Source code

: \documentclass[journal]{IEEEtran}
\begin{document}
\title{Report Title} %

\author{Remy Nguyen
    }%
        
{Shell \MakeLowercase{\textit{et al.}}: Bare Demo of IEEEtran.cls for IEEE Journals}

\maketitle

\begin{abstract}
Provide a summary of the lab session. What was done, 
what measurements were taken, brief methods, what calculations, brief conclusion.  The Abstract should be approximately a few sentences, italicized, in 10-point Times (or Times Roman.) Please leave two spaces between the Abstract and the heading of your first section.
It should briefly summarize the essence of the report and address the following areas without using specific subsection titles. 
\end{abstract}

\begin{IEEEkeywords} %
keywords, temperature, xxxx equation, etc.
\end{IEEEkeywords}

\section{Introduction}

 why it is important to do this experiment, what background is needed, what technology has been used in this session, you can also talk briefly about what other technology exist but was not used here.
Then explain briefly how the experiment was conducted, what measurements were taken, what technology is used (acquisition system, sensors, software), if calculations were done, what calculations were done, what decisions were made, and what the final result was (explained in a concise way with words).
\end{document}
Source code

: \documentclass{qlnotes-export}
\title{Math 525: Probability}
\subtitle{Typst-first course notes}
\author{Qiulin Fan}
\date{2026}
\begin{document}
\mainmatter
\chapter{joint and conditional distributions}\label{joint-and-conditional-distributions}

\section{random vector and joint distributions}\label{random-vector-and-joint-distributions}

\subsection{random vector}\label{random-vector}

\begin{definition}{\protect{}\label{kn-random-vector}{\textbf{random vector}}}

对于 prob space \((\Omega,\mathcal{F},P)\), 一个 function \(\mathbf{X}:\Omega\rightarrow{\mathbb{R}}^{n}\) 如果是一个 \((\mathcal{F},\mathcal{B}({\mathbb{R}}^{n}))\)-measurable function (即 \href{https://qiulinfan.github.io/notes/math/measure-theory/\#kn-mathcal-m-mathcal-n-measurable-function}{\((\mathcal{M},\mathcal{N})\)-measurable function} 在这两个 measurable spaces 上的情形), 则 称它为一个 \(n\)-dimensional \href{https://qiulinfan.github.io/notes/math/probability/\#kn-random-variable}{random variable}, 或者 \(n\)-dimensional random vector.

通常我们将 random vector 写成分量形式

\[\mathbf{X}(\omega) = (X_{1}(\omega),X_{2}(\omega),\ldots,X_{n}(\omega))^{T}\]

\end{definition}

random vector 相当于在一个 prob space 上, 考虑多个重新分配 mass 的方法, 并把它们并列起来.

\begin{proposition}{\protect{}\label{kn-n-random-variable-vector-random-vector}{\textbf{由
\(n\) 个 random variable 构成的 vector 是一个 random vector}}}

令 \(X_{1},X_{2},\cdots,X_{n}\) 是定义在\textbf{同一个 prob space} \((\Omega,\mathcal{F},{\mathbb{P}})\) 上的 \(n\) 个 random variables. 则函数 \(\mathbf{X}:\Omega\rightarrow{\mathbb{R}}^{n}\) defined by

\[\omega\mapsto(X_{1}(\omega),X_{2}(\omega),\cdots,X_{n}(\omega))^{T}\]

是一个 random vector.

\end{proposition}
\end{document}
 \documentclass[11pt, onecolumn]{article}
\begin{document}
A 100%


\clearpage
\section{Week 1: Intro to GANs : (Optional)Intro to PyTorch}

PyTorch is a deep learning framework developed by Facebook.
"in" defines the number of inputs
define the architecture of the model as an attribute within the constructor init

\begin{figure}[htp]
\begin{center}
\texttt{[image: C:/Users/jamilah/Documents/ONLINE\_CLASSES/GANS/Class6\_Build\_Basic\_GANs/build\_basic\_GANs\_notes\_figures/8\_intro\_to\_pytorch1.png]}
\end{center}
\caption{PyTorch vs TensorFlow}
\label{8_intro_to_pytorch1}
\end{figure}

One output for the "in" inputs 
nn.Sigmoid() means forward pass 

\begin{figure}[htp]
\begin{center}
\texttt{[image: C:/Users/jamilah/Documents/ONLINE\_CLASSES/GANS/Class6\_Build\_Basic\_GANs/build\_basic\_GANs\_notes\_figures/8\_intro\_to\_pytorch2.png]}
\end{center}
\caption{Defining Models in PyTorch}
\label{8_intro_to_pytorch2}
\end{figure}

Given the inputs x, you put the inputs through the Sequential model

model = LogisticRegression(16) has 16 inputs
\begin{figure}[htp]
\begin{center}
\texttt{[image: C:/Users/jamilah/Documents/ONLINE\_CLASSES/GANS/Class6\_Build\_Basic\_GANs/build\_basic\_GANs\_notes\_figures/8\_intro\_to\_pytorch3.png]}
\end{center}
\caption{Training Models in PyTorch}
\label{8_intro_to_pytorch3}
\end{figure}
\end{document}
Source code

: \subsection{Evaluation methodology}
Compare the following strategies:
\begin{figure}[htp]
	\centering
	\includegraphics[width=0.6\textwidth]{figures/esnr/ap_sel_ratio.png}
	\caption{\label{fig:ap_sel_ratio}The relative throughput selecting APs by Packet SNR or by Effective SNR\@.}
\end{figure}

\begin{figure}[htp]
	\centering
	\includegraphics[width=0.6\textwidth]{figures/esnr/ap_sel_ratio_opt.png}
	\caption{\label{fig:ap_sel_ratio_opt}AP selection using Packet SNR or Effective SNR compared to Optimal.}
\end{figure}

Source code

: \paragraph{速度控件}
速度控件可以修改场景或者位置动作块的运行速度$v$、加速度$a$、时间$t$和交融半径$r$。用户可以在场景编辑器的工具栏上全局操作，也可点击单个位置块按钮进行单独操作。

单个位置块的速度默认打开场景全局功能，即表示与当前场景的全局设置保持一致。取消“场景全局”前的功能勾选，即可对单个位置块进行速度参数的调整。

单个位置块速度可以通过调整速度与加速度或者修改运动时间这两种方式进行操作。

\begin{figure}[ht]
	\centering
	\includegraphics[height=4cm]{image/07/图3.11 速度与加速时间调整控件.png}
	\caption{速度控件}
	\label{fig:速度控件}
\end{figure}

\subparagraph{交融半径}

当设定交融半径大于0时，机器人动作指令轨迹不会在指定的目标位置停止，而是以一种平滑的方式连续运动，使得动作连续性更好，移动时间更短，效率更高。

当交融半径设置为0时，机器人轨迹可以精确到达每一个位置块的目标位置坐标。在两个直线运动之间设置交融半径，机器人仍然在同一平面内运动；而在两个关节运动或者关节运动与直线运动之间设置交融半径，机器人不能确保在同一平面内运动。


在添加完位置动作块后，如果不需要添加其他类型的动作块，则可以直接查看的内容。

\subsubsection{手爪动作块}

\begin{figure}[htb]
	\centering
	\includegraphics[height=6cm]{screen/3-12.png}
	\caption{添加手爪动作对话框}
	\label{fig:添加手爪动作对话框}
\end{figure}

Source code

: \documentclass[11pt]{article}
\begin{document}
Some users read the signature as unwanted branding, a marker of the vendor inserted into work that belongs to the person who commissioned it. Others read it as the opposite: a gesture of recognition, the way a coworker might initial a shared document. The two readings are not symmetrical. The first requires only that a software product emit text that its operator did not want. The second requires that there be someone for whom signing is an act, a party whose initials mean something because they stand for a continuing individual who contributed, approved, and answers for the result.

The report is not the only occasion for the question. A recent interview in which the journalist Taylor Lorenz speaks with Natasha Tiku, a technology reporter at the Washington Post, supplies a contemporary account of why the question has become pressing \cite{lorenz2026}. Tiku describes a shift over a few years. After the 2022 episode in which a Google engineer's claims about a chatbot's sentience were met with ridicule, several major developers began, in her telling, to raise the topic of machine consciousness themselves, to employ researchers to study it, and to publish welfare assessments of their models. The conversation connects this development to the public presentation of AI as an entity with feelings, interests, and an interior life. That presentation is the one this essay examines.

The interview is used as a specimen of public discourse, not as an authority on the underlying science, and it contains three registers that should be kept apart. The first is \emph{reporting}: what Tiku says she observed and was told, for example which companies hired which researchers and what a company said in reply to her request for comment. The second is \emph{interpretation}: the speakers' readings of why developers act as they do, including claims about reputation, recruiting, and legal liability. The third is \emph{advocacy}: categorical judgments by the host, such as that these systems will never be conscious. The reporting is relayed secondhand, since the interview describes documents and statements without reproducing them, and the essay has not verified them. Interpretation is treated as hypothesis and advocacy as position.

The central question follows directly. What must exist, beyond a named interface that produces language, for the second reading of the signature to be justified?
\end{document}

WORK TO BE COMPLETED: Please show every line of the material that contains the string "interview".

RESPONSE:
The report is not the only occasion for the question. A recent interview in which the journalist Taylor Lorenz speaks with Natasha Tiku, a technology reporter at the Washington Post, supplies a contemporary account of why the question has become pressing \cite{lorenz2026}. Tiku describes a shift over a few years. After the 2022 episode in which a Google engineer's claims about a chatbot's sentience were met with ridicule, several major developers began, in her telling, to raise the topic of machine consciousness themselves, to employ researchers to study it, and to publish welfare assessments of their models. The conversation connects this development to the public presentation of AI as an entity with feelings, interests, and an interior life. That presentation is the one this essay examines.
The interview is used as a specimen of public discourse, not as an authority on the underlying science, and it contains three registers that should be kept apart. The first is \emph{reporting}: what Tiku says she observed and was told, for example which companies hired which researchers and what a company said in reply to her request for comment. The second is \emph{interpretation}: the speakers' readings of why developers act as they do, including claims about reputation, recruiting, and legal liability. The third is \emph{advocacy}: categorical judgments by the host, such as that these systems will never be conscious. The reporting is relayed secondhand, since the interview describes documents and statements without reproducing them, and the essay has not verified them. Interpretation is treated as hypothesis and advocacy as position.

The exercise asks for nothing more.